* _WHAT THIS TASK INVOLVES_
Filter the data below for the string "provided" and copy each matching line.

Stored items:
---------------
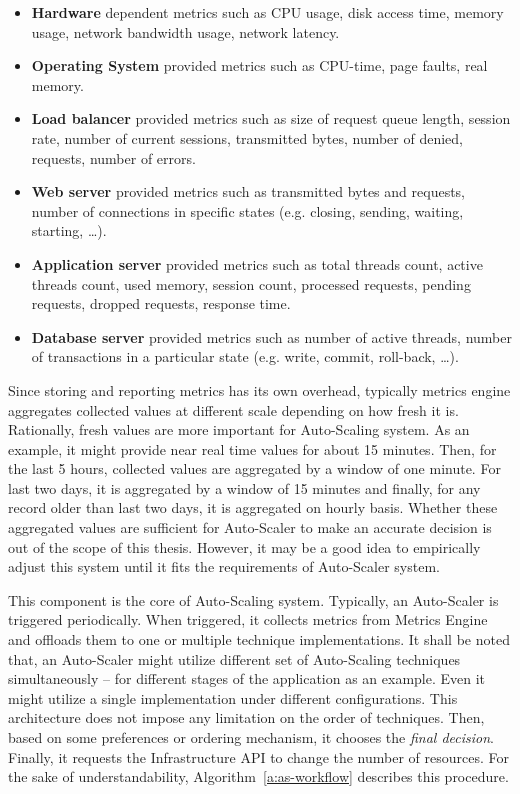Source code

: \begin{description}[leftmargin=0pt]
    \begin{itemize}
        \item \textbf{Hardware} dependent metrics such as CPU usage, disk access time, memory usage, network bandwidth usage, network latency.
        \item \textbf{Operating System} provided metrics such as CPU-time, page faults, real memory.
        \item \textbf{Load balancer} provided metrics such as size of request queue length, session rate, number of current sessions, transmitted bytes, number of denied, requests, number of errors.
        \item \textbf{Web server} provided metrics such as transmitted bytes and requests, number of connections in specific states (e.g. closing, sending, waiting, starting, \dots).
        \item \textbf{Application server} provided metrics such as total threads count, active threads count, used memory, session count, processed requests, pending requests, dropped requests, response time.
        \item \textbf{Database server} provided metrics such as number of active threads, number of transactions in a particular state (e.g. write, commit, roll-back, \dots).
    \end{itemize}
    Since storing and reporting metrics has its own overhead, typically metrics engine aggregates collected values at different scale depending on how fresh it is. Rationally, fresh values are more important for Auto-Scaling system. As an example, it might provide near real time values for about 15 minutes. Then, for the last 5 hours, collected values are aggregated by a window of one minute. For last two days, it is aggregated by a window of 15 minutes and finally, for any record older than last two days, it is aggregated on hourly basis. Whether these aggregated values are sufficient for Auto-Scaler to make an accurate decision is out of the scope of this thesis. However, it may be a good idea to empirically adjust this system until it fits the requirements of Auto-Scaler system.
    \item[Auto-Scaler] This component is the core of Auto-Scaling system. Typically, an Auto-Scaler is triggered periodically. When triggered, it collects metrics from Metrics Engine and offloads them to one or multiple technique implementations. It shall be noted that, an Auto-Scaler might utilize different set of Auto-Scaling techniques simultaneously -- for different stages of the application as an example. Even it might utilize a single implementation under different configurations. This architecture does not impose any limitation on the order of techniques. Then, based on some preferences or ordering mechanism, it chooses the \emph{final decision}. Finally, it requests the Infrastructure API to change the number of resources. For the sake of understandability, Algorithm~\ref{a:as-workflow} describes this procedure.
    \begin{algorithm}[ht]
        \DontPrintSemicolon
        

\end{algorithm}
\end{description}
---------------
* _REPLY TO THE TASK_
        \item \textbf{Operating System} provided metrics such as CPU-time, page faults, real memory.
        \item \textbf{Load balancer} provided metrics such as size of request queue length, session rate, number of current sessions, transmitted bytes, number of denied, requests, number of errors.
        \item \textbf{Web server} provided metrics such as transmitted bytes and requests, number of connections in specific states (e.g. closing, sending, waiting, starting, \dots).
        \item \textbf{Application server} provided metrics such as total threads count, active threads count, used memory, session count, processed requests, pending requests, dropped requests, response time.
        \item \textbf{Database server} provided metrics such as number of active threads, number of transactions in a particular state (e.g. write, commit, roll-back, \dots).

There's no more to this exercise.